ACTIVITY: Write each entry out again, exactly as it is written.
########
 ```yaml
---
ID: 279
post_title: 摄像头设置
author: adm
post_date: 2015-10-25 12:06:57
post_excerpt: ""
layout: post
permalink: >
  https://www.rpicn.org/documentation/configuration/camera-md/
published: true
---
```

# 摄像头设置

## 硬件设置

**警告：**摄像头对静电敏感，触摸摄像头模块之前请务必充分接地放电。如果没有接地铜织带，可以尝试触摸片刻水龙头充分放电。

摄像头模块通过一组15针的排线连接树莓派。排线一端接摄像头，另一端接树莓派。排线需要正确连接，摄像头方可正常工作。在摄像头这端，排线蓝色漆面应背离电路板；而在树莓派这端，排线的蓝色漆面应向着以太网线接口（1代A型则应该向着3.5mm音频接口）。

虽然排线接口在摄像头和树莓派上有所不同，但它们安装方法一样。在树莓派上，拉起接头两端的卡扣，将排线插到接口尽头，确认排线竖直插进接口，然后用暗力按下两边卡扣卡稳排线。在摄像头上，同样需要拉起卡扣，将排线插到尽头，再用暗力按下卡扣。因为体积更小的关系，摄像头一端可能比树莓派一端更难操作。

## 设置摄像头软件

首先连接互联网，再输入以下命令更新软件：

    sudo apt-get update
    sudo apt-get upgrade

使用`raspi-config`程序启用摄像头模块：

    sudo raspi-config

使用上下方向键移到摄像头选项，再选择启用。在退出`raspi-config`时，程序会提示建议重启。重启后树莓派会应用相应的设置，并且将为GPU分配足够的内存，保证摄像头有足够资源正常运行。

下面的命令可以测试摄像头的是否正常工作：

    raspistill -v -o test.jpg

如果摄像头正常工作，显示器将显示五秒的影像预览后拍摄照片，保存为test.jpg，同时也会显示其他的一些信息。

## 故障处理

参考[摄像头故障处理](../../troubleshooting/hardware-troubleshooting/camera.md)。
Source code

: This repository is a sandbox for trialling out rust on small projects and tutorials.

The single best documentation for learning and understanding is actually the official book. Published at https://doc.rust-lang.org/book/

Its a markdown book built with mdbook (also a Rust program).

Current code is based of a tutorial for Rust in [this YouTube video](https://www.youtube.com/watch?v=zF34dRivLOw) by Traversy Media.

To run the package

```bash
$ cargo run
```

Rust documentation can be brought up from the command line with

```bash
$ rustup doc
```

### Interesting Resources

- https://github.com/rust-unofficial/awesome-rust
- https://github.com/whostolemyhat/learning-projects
########
RESPONSE AREA:
 ```yaml
---
ID: 279
post_title: 摄像头设置
author: adm
post_date: 2015-10-25 12:06:57
post_excerpt: ""
layout: post
permalink: >
  https://www.rpicn.org/documentation/configuration/camera-md/
published: true
---
```

# 摄像头设置

## 硬件设置

**警告：**摄像头对静电敏感，触摸摄像头模块之前请务必充分接地放电。如果没有接地铜织带，可以尝试触摸片刻水龙头充分放电。

摄像头模块通过一组15针的排线连接树莓派。排线一端接摄像头，另一端接树莓派。排线需要正确连接，摄像头方可正常工作。在摄像头这端，排线蓝色漆面应背离电路板；而在树莓派这端，排线的蓝色漆面应向着以太网线接口（1代A型则应该向着3.5mm音频接口）。

虽然排线接口在摄像头和树莓派上有所不同，但它们安装方法一样。在树莓派上，拉起接头两端的卡扣，将排线插到接口尽头，确认排线竖直插进接口，然后用暗力按下两边卡扣卡稳排线。在摄像头上，同样需要拉起卡扣，将排线插到尽头，再用暗力按下卡扣。因为体积更小的关系，摄像头一端可能比树莓派一端更难操作。

## 设置摄像头软件

首先连接互联网，再输入以下命令更新软件：

    sudo apt-get update
    sudo apt-get upgrade

使用`raspi-config`程序启用摄像头模块：

    sudo raspi-config

使用上下方向键移到摄像头选项，再选择启用。在退出`raspi-config`时，程序会提示建议重启。重启后树莓派会应用相应的设置，并且将为GPU分配足够的内存，保证摄像头有足够资源正常运行。

下面的命令可以测试摄像头的是否正常工作：

    raspistill -v -o test.jpg

如果摄像头正常工作，显示器将显示五秒的影像预览后拍摄照片，保存为test.jpg，同时也会显示其他的一些信息。

## 故障处理

参考[摄像头故障处理](../../troubleshooting/hardware-troubleshooting/camera.md)。
Source code

: This repository is a sandbox for trialling out rust on small projects and tutorials.

The single best documentation for learning and understanding is actually the official book. Published at https://doc.rust-lang.org/book/

Its a markdown book built with mdbook (also a Rust program).

Current code is based of a tutorial for Rust in [this YouTube video](https://www.youtube.com/watch?v=zF34dRivLOw) by Traversy Media.

To run the package

```bash
$ cargo run
```

Rust documentation can be brought up from the command line with

```bash
$ rustup doc
```

### Interesting Resources

- https://github.com/rust-unofficial/awesome-rust
- https://github.com/whostolemyhat/learning-projects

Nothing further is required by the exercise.